The grain behaves like a solid mass, burning in a predictable fashion and producing exhaust gases. The nozzle dimensions are calculated to maintain a design chamber pressure, while producing thrust from the exhaust gases.
Once ignited, a solid rocket motor cannot be shut off.
Modern designs may also include; steerable nozzle for guidance, avionics, recovery hardware (parachutes), self destruct mechanisms, APU's, and thermal management materials. Template:Clr
Design
Design begins with the total impulse required, this determines the fuel/oxidizer mass. Grain geometry and chemistry are then chosen to satisfy the required motor characteristics.
The following are chosen or solved simultaneously. The results are exact dimensions for grain, nozzle and case geometries;
- The grain burns at a predictable rate, given its surface area and chamber pressure.

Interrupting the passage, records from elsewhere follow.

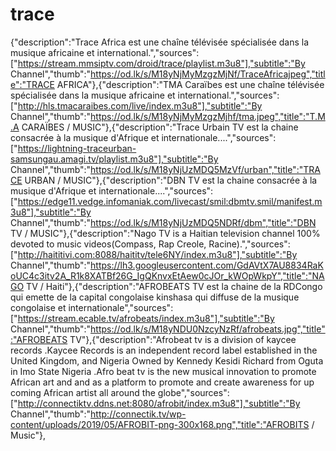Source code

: # trace
{"description":"Trace Africa est une chaîne télévisée spécialisée dans la musique africaine et international.","sources":["https://stream.mmsiptv.com/droid/trace/playlist.m3u8"],"subtitle":"By Channel","thumb":"https://od.lk/s/M18yNjMyMzgzMjNf/TraceAfricajpeg","title":"TRACE AFRICA"},{"description":"TMA Caraïbes est une chaîne télévisée spécialisée dans la musique africaine et international.","sources":["http://hls.tmacaraibes.com/live/index.m3u8"],"subtitle":"By Channel","thumb":"https://od.lk/s/M18yNjMyMzgzMjhf/tma.jpeg","title":"T.M.A CARAÏBES / MUSIC"},{"description":"Trace Urbain TV est la chaine  consacrée à  la musique d'Afrique et internationale....","sources":["https://lightning-traceurban-samsungau.amagi.tv/playlist.m3u8"],"subtitle":"By Channel","thumb":"https://od.lk/s/M18yNjUzMDQ5MzVf/urban","title":"TRACE URBAN / MUSIC"},{"description":"DBN TV est la chaine  consacrée à  la musique d'Afrique et internationale....","sources":["https://edge11.vedge.infomaniak.com/livecast/smil:dbmtv.smil/manifest.m3u8"],"subtitle":"By Channel","thumb":"https://od.lk/s/M18yNjUzMDQ5NDRf/dbm","title":"DBN TV / MUSIC"},{"description":"Nago TV is a Haitian television channel 100% devoted to music videos(Compass, Rap Creole, Racine).","sources":["http://haititivi.com:8088/haititv/tele6NY/index.m3u8"],"subtitle":"By Channel","thumb":"https://lh3.googleusercontent.com/GdAVtX7AU8834RaKoUC4c3itv2A_R1k8XATBf26G_IgQKnvxEtAew0cJOr_kWOpWkpY","title":"NAGO TV / Haiti"},{"description":"AFROBEATS TV est la chaine de la RDCongo qui emette de la capital congolaise kinshasa qui diffuse de la musique congolaise et internationale","sources":["https://stream.ecable.tv/afrobeats/index.m3u8"],"subtitle":"By Channel","thumb":"https://od.lk/s/M18yNDU0NzcyNzRf/afrobeats.jpg","title":"AFROBEATS TV"},{"description":"Afrobeat tv is a division of kaycee records .Kaycee Records is an independent record label established in the United Kingdom, and Nigeria Owned by Kennedy Kesidi Richard from Oguta in Imo State Nigeria .Afro beat tv is the new musical innovation to promote African art and and as a platform to promote and create awareness for up coming African artist all around the globe","sources":["http://connectiktv.ddns.net:8080/afrobit/index.m3u8"],"subtitle":"By Channel","thumb":"http://connectik.tv/wp-content/uploads/2019/05/AFROBIT-png-300x168.png","title":"AFROBITS / Music"},
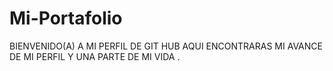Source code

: # Mi-Portafolio
BIENVENIDO(A) A MI PERFIL DE GIT  HUB AQUI ENCONTRARAS MI AVANCE DE MI PERFIL Y UNA PARTE DE MI VIDA .
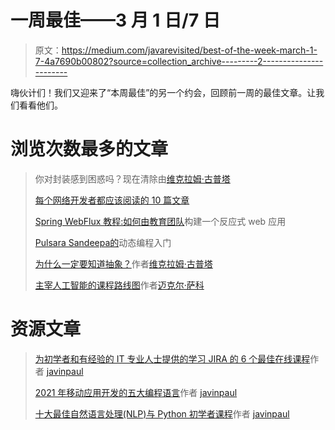 # 一周最佳——3 月 1 日/7 日

> 原文：<https://medium.com/javarevisited/best-of-the-week-march-1-7-4a7690b00802?source=collection_archive---------2----------------------->

嗨伙计们！我们又迎来了“本周最佳”的另一个约会，回顾前一周的最佳文章。让我们看看他们。

# 浏览次数最多的文章

> 你对封装感到困惑吗？现在清除由[维克拉姆·古普塔](https://medium.com/u/7a980d8abe25?source=post_page-----4a7690b00802--------------------------------)
> 
> [每个网络开发者都应该阅读的 10 篇文章](/javarevisited/10-articles-every-web-developer-should-read-2efca81d0696)
> 
> [Spring WebFlux 教程:如何由](/javarevisited/spring-webflux-tutorial-how-to-build-a-reactive-web-app-1132e4255406)[教育团队](https://medium.com/u/163aa84775f6?source=post_page-----4a7690b00802--------------------------------)构建一个反应式 web 应用
> 
> [Pulsara Sandeepa](/javarevisited/getting-started-with-dynamic-programming-e7a9db1b2577)[的](https://medium.com/u/1ca0bc013f57?source=post_page-----4a7690b00802--------------------------------)动态编程入门
> 
> [为什么一定要知道抽象？](/javarevisited/why-you-must-know-abstraction-ba22e3f6aa4e)作者[维克拉姆·古普塔](https://medium.com/u/7a980d8abe25?source=post_page-----4a7690b00802--------------------------------)
> 
> [主宰人工智能的课程路线图](/javarevisited/courses-roadmap-to-dominate-artificial-intelligence-15415e1e333a)作者[迈克尔·萨科](https://medium.com/u/1b934cf68fcb?source=post_page-----4a7690b00802--------------------------------)

# 资源文章

> [为初学者和有经验的 IT 专业人士提供的学习 JIRA 的 6 个最佳在线课程](/javarevisited/6-best-online-courses-to-learn-jira-for-beginners-and-experienced-it-professionals-4a21fb014520)作者 [javinpaul](https://medium.com/u/bb36d8439904?source=post_page-----4a7690b00802--------------------------------)
> 
> [2021 年移动应用开发的五大编程语言](/javarevisited/top-5-programming-languages-for-mobile-app-development-in-2021-19a1778195b8)作者 [javinpaul](https://medium.com/u/bb36d8439904?source=post_page-----4a7690b00802--------------------------------)
> 
> [十大最佳自然语言处理(NLP)与 Python 初学者课程](/javarevisited/10-best-nlp-natural-language-processing-with-python-courses-for-beginners-bfe526c6b0b2)作者 [javinpaul](https://medium.com/u/bb36d8439904?source=post_page-----4a7690b00802--------------------------------)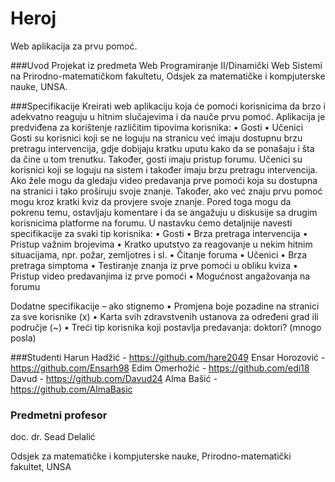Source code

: # Heroj
Web aplikacija za prvu pomoć.

###Uvod
Projekat iz predmeta Web Programiranje II/Dinamički Web Sistemi na Prirodno-matematičkom fakultetu, Odsjek za matematičke i kompjuterske nauke, UNSA. 

###Specifikacije
Kreirati web aplikaciju koja će pomoći korisnicima da brzo i adekvatno reaguju u hitnim slučajevima i da nauče prvu pomoć. 
Aplikacija je predviđena za korištenje različitim tipovima korisnika:
    • Gosti 
    • Učenici
Gosti su korisnici koji se ne loguju na stranicu već imaju dostupnu brzu pretragu intervencija, gdje dobijaju kratku uputu kako da se ponašaju i šta da čine u tom trenutku. Također, gosti imaju pristup forumu. 
Učenici su korisnici koji se loguju na sistem i također imaju brzu pretragu intervencija. Ako žele mogu da gledaju video predavanja prve pomoći koja su dostupna na stranici i tako proširuju svoje znanje. Također, ako već znaju prvu pomoć mogu kroz kratki kviz da provjere svoje znanje. Pored toga mogu da pokrenu temu, ostavljaju komentare i da se angažuju u diskusije sa drugim korisnicima platforme na forumu. 
U nastavku ćemo detaljnije navesti specifikacije za svaki tip korisnika:
    • Gosti 
    • Brza pretraga intervencija
    • Pristup važnim brojevima
    • Kratko uputstvo za reagovanje u nekim hitnim situacijama, npr. požar, zemljotres i sl. 
    • Čitanje foruma
    • Učenici
    • Brza pretraga simptoma
    • Testiranje znanja iz prve pomoći u obliku kviza
    • Pristup video predavanjima iz prve pomoći
    • Mogućnost angažovanja na forumu 
      
Dodatne specifikacije – ako stignemo
    • Promjena boje pozadine na stranici za sve korisnike  (x)
    • Karta svih zdravstvenih ustanova za određeni grad ili područje  (~)
    • Treći tip korisnika koji postavlja predavanja: doktori? (mnogo posla)

###Studenti
Harun Hadžić - https://github.com/hare2049
Ensar Horozović - https://github.com/Ensarh98
Edim Omerhožić - https://github.com/edi18
Davud - https://github.com/Davud24
Alma Bašić - https://github.com/AlmaBasic

### Predmetni profesor 
doc. dr. Sead Delalić

Odsjek za matematičke i kompjuterske nauke, Prirodno-matematički fakultet, UNSA
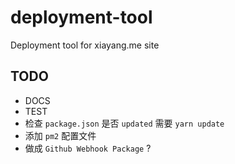 # deployment-tool
Deployment tool for xiayang.me site

## TODO
* DOCS
* TEST
* 检查 `package.json` 是否 `updated` 需要 `yarn update`
* 添加 `pm2` 配置文件
* 做成 `Github Webhook Package` ?
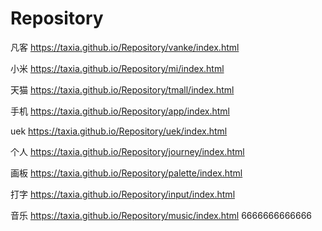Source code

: # Repository

凡客 https://taxia.github.io/Repository/vanke/index.html

小米 https://taxia.github.io/Repository/mi/index.html

天猫 https://taxia.github.io/Repository/tmall/index.html

手机 https://taxia.github.io/Repository/app/index.html

uek https://taxia.github.io/Repository/uek/index.html

个人 https://taxia.github.io/Repository/journey/index.html

画板 https://taxia.github.io/Repository/palette/index.html

打字 https://taxia.github.io/Repository/input/index.html

音乐 https://taxia.github.io/Repository/music/index.html
6666666666666
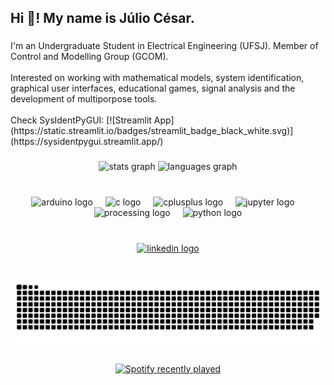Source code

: <h2 align="left">Hi 👋! My name is Júlio César.</h2>

###

<p align="left">I'm an Undergraduate Student in Electrical Engineering (UFSJ). Member of Control and Modelling Group (GCOM).<br><br>Interested on working with mathematical models, system identification, graphical user interfaces, educational games, signal analysis and the development of multiporpose tools.<br><br>Check SysIdentPyGUI: [![Streamlit App](https://static.streamlit.io/badges/streamlit_badge_black_white.svg)](https://sysidentpygui.streamlit.app/) </p>

###

<div align="center">
  <img src="https://github-readme-stats.vercel.app/api?username=jceneziojr&hide_title=true&hide_rank=false&show_icons=true&include_all_commits=true&count_private=true&disable_animations=false&theme=gotham&locale=en&hide_border=false" height="150" alt="stats graph"  />
  <img src="https://github-readme-stats.vercel.app/api/top-langs?username=jceneziojr&locale=en&hide_title=false&layout=compact&card_width=320&langs_count=5&theme=gotham&hide_border=false" height="150" alt="languages graph"  />
</div>

###

<br clear="both">

<div align="center">
  <img src="https://cdn.jsdelivr.net/gh/devicons/devicon/icons/arduino/arduino-original-wordmark.svg" height="40" alt="arduino logo"  />
  <img width="12" />
  <img src="https://cdn.jsdelivr.net/gh/devicons/devicon/icons/c/c-original.svg" height="40" alt="c logo"  />
  <img width="12" />
  <img src="https://cdn.jsdelivr.net/gh/devicons/devicon/icons/cplusplus/cplusplus-original.svg" height="40" alt="cplusplus logo"  />
  <img width="12" />
  <img src="https://cdn.jsdelivr.net/gh/devicons/devicon/icons/jupyter/jupyter-original-wordmark.svg" height="40" alt="jupyter logo"  />
  <img width="12" />
  <img src="https://cdn.jsdelivr.net/gh/devicons/devicon/icons/processing/processing-original.svg" height="40" alt="processing logo"  />
  <img width="12" />
  <img src="https://cdn.jsdelivr.net/gh/devicons/devicon/icons/python/python-original-wordmark.svg" height="40" alt="python logo"  />
</div>

###

<br clear="both">

<div align="center">
  <a href="https://www.linkedin.com/in/jceneziojr/" target="_blank">
    <img src="https://img.shields.io/static/v1?message=LinkedIn&logo=linkedin&label=&color=0077B5&logoColor=white&labelColor=&style=for-the-badge" height="35" alt="linkedin logo"  />
  </a>
</div>

###

<br clear="both">

<img src="https://raw.githubusercontent.com/jceneziojr/jceneziojr/output/snake.svg" alt="Snake animation" />

###

<div align="center">
  <a href="https://open.spotify.com/user/22owxlzvmxldfbvcbnfphk4oy">
    <img src="https://spotify-recently-played-readme.vercel.app/api?user=22owxlzvmxldfbvcbnfphk4oy&count=5&unique=true" alt="Spotify recently played"  />
  </a>
</div>

###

- The chamber pressure is determined by the nozzle orifice diameter and grain burn rate.
- Allowable chamber pressure is a function of casing design.
- The length of burn time is determined by the grain 'web thickness'.
The grain may be bonded to the casing, or not. Case bonded motors are much more difficult to design, since deformation of both the case and grain, under operating conditions, must be compatible.
Common modes of failure in solid rocket motors are; fracture of the grain, failure of case bonding, and air pockets in the grain. All of these produce an instantaneous increase in burn surface area, and a corresponding increase in exhaust gas and pressure, and rupture of the casing.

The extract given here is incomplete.